How LabVIEW 2018 is different from earlier versions?                     

LabVIEW has been a 30-year old legacy and the product line has evolved and grown as the engineers around us have evolved and grown. Just last year, we introduced NXG so for the first time we have two versions in the market at once. What’s driven the development for both is the customer’s needs. The way we customize them is based on the 35000 customers that we have and the tasks they want to do. But the challenge is that, if you think about NXP vs. Honeywell they are obviously very different industries but also very different applications – from validations Labs to production floors and LabVIEW is being used in all of those settings across the product development process.

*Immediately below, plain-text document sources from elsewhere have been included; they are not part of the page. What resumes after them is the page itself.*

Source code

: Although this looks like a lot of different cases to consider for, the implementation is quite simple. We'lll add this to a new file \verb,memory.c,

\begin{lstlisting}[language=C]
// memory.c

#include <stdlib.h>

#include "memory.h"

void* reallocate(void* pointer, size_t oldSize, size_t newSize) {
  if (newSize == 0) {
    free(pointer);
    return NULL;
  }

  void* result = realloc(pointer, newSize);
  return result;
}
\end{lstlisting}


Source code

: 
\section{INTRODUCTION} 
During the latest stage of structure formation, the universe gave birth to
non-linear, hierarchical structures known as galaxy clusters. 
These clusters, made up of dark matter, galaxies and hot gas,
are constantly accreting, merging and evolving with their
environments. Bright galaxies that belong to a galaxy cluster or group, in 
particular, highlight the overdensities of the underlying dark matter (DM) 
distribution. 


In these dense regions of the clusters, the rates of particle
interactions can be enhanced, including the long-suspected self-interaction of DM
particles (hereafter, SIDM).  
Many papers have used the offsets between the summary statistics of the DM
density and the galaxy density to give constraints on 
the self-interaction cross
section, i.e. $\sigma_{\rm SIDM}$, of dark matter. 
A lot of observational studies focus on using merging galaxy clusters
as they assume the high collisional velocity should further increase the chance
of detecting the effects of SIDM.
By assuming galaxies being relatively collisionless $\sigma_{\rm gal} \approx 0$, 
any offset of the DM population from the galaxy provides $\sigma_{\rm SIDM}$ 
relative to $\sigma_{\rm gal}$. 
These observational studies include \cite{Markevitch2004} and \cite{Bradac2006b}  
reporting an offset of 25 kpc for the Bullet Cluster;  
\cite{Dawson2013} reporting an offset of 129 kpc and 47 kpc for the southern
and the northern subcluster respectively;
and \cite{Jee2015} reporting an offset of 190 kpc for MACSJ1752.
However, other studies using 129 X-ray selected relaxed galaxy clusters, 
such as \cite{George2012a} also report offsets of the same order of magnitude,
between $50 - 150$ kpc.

Our recent versions of LabVIEW reflect that – LabVIEW NXG is the future of LabVIEW and we continue to invest in it with new technologies such as web technologies was introduced with NXG in January. Engineers can view their systems remotely using a new technology called the Webvi – giving them access to web technologies without being experts in it. Likewise, with LabVIEW 2018, we are driving re-use for customers. LabVIEW centres around the idea of bringing new technologies like Web and making them affordable and accessible. The second part is openness; with LabVIEW 2018, customers can utilize python scripts directly within the environment. Whether it is Python or .NET or C, our goal is to make LabVIEW inter-operable so that customers can get to the end-goal easily.

What role do you see for testing in the growth of new technologies such as IoT or 5G?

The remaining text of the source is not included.